Chinese scholars made progress on a novel homogeneous transistor-memory device
With the support of the National Natural Science Foundation of China (Grant numbers: 61974050, 61725505, 61905266), Prof. Lei Ye (Huazhong university of science and technology) and Prof. Weida Hu (Shanghai institute of technical physics of Chinese academy of sciences), as well as their colleagues, made progress on a novel homogeneous transistor-memory device. The research article was published in Science on August 19, 2021, entitled “2D materials-based homogeneous transistor-memory architecture for neuromorphic hardware”. (https://doi.org/10.1126/science.abg3161).
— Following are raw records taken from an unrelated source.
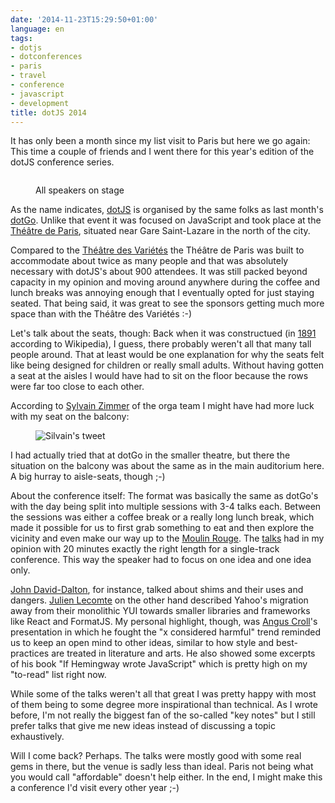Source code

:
 ```yaml
---
date: '2014-11-23T15:29:50+01:00'
language: en
tags:
- dotjs
- dotconferences
- paris
- travel
- conference
- javascript
- development
title: dotJS 2014
---
```



It has only been a month since my list visit to Paris but here we go again: This
time a couple of friends and I went there for this year's edition of the dotJS
conference series.

<figure><img src="http://photos.h10n.me/photos/i-frmskbb/0/L/i-frmskbb-L.jpg"
alt=""/><figcaption><p>All speakers on stage</p></figcaption></figure>

As the name indicates, [dotJS][] is organised by the same folks as last month's
[dotGo][]. Unlike that event it was focused on JavaScript and took place at the
[Théâtre de Paris][tdp], situated near Gare Saint-Lazare in the north of the
city.

Compared to the [Théâtre des Variétés][tdv] the Théâtre de Paris was built to
accommodate about twice as many people and that was absolutely necessary with
dotJS's about 900 attendees. It was still packed beyond capacity in my opinion
and moving around anywhere during the coffee and lunch breaks was annoying
enough that I eventually opted for just staying seated. That being said, it was
great to see the sponsors getting much more space than with the Théâtre des
Variétés :-)

Let's talk about the seats, though: Back when it was constructued (in [1891][2]
according to Wikipedia), I guess, there probably weren't all that many tall
people around. That at least would be one explanation for why the seats felt
like being designed for children or really small adults. Without having gotten
a seat at the aisles I would have had to sit on the floor because the rows were
far too close to each other.

According to [Sylvain
Zimmer](https://twitter.com/sylvinus/status/536546279195942912) of the orga team
I might have had more luck with my seat on the balcony:

<figure><img src="/media/2014/tweet.png" alt="Silvain's tweet"></figure>

I had actually tried that at dotGo in the smaller theatre, but there the
situation on the balcony was about the same as in the main auditorium here.
A big hurray to aisle-seats, though ;-)

About the conference itself: The format was basically the same as dotGo's with
the day being split into multiple sessions with 3-4 talks each. Between the
sessions was either a coffee break or a really long lunch break, which made it
possible for us to first grab something to eat and then explore the vicinity and
even make our way up to the [Moulin Rouge][mr]. The [talks][1] had in my opinion
with 20 minutes exactly the right length for a single-track conference. This way
the speaker had to focus on one idea and one idea only.

[John David-Dalton][jdalton], for instance, talked about shims and their uses
and dangers. [Julien Lecomte][jl] on the other hand described Yahoo's migration
away from their monolithic YUI towards smaller libraries and frameworks like
React and FormatJS. My personal highlight, though, was [Angus Croll][ac]'s
presentation in which he fought the "x considered harmful" trend reminded us to
keep an open mind to other ideas, similar to how style and best-practices are
treated in literature and arts. He also showed some excerpts of his book "If
Hemingway wrote JavaScript" which is pretty high on my "to-read" list right now.

While some of the talks weren't all that great I was pretty happy with most of
them being to some degree more inspirational than technical. As I wrote before,
I'm not really the biggest fan of the so-called "key notes" but I still prefer
talks that give me new ideas instead of discussing a topic exhaustively.

Will I come back? Perhaps. The talks were mostly good with some real gems in
there, but the venue is sadly less than ideal. Paris not being what you would
call "affordable" doesn't help either. In the end, I might make this
a conference I'd visit every other year ;-)


[1]:http://blog.agbonon.fr/dotjs-2014/
[2]:http://en.wikipedia.org/wiki/Th%C3%A9%C3%A2tre_de_Paris
[dotjs]:http://2014.dotjs.eu
[dotgo]:http://www.dotgo.eu
[tdv]:http://www.theatre-des-varietes.fr/
[tdp]:http://www.theatredeparis.com/
[mr]:http://www.moulinrouge.fr/?lang=en
[jdalton]:https://twitter.com/jdalton
[jl]:http://www.julienlecomte.net/blog/
[ac]:http://anguscroll.com/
Novel neuromorphic electronic circuits are promising and appealing for a wide range of applications including auto vehicle, image recognition, voice processing, smart prediction, brain-computer interface, internet of things, etc. However, the performance of these circuits is limited by the integration compatibility between memory arrays and their peripheral circuits. For example, new memory arrays such as memristors, phase change memories, magnetic memories, ferroelectric memories, and peripheral circuits using traditional CMOS-based field effect transistors (FETs) or bipolar junctional transistors (BJTs) exhibit huge variances in device structure and fabrication technology, which results in the physical separation of these two modules and further restricts improving the integration density and lowering the power consumption for novel neuromorphic electronic circuits.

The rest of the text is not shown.